Many of the pubs in England are X & Y: Rose & Crown, Crown & Anchor (The badge of the Royal Navy's petty officers; used by retired seamen who became landlords), Wagon & Horses, Axe and Compass (used by carpenters, joiners and wheelwrights who converted their homes into pubs), Mortar and Pestle (guarantee that the landlord brewed the ale himself), Bottle & Glass (Glasses and bottles were a novelty in the 17th century; publicans wanted to show they were up to date), Cock & Feathers, etc.

Birch & Barley opened recently in my neighborhood, Logan Circle, Washington, DC

Funny that Musso & Frank combines a surname and a first name.

I'm sure there are plenty in Boston, but all that comes to mind right now is Myers + Chang.

In our neighborhood we got a new restaurant called Cowboys & Turbans. It's Indian/TexMex.

I live in Austin, Texas, which boasts:

Crown and Anchor and Dog and Duck, both bar-type establishments that have been around for a while.

And no one has mentioned Carlos' & Charlies'.

A variation on a theme would be one word repeated, or even a single letter, sans ampersands. Such is the case with the Devanagari (literally City of God) aspirated consonants Cha Cha, whose repetition reinforces the brand of Seattle’s current hipster headquarters.

Allowance for non-English characters in domain-name root servers opens up possibilities for unique branding that over-rides existing non-international character sets in previously registered domains.

Will we see more French words serving as brands for U.S. restaurants or, more pointedly, cafés?

Wait ‘n See.

A & W. :-)

McCormick & Schmick's, which sports a possessive that I note most of your examples don't. Spottily nationwide, those folks.

Stanley & Seafort's in Tacoma (WA)

Perhaps for future consideration, if you haven't already done so, you could address one of the odder restaurant names: Ruth's Chris Steak House. Not just the weird possessive, but the busted-appart "steak" + "house".

Mike: There's a McCormick & Schmick's in S.F. (They really cashed in on the K sounds.) But I should have been clearer in my post: I was attempting to highlight the NON-eponymic X + Y names--the ones using ingredients or abstract nouns.

And yes, I've given some thought to writing about Ruth's Chris! There's an interesting story there!
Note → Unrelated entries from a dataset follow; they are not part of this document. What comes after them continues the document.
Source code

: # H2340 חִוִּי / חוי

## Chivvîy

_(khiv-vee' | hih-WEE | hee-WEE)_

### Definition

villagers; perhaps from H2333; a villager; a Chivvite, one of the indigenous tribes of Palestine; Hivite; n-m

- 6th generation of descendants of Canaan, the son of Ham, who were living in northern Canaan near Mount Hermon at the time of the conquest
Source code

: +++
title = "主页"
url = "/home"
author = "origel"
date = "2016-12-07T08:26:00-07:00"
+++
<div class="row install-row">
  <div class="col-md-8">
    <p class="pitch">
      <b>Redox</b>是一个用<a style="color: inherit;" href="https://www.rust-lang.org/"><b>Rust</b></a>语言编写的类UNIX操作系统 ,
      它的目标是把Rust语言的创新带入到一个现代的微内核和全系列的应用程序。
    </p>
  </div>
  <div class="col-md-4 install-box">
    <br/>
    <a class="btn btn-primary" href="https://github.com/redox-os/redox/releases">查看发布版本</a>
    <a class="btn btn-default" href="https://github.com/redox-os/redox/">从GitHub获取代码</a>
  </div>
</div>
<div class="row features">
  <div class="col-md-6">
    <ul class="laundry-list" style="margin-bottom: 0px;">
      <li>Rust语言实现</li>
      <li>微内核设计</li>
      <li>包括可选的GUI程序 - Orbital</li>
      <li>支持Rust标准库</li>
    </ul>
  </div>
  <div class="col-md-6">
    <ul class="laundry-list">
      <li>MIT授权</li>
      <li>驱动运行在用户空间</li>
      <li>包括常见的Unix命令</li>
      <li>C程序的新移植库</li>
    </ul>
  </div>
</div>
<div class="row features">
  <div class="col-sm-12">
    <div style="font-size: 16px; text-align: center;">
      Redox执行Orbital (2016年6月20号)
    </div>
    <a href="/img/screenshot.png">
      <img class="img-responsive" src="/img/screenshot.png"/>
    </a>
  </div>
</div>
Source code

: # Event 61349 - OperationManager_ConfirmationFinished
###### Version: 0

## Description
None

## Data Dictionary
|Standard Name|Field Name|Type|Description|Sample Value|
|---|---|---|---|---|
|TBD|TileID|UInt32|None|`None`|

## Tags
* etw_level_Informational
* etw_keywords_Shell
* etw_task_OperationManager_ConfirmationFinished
Karen beat me to Myers & Chang, but that one is not only eponymic but actually informative (two local restaurant people who were/are an item, Mr. Myers and Ms. Chang, opened a place together). After much cogitation, I remembered we also have an Indian/Pakistani restaurant called Grain & Salt. Boston doesn't seem to go in too much for restaurants named after ingredients or abstract words, though we do have a few (Flour, Drink). We do seem to have a lot named after locations, either their own or others.

Love the history of English pub names—thanks to Tim H! That's one reason I loved Martha Grimes mysteries, which all feature as their titles the names of actual pubs, including "The Five Bells and Bladebone," which was a pub in London's Limehouse neighborhood. Apparently the proprietors found the name too colorful, and changed it to the much less interesting "5B Urban Bar." (Maybe as karmic justice, the jukebox is apparently possessed by "evil spirits," according to one online reviewer, and will only play songs from "Grease.")

In Lincoln, NE, Bread & Cup is celebrating its third anniversary.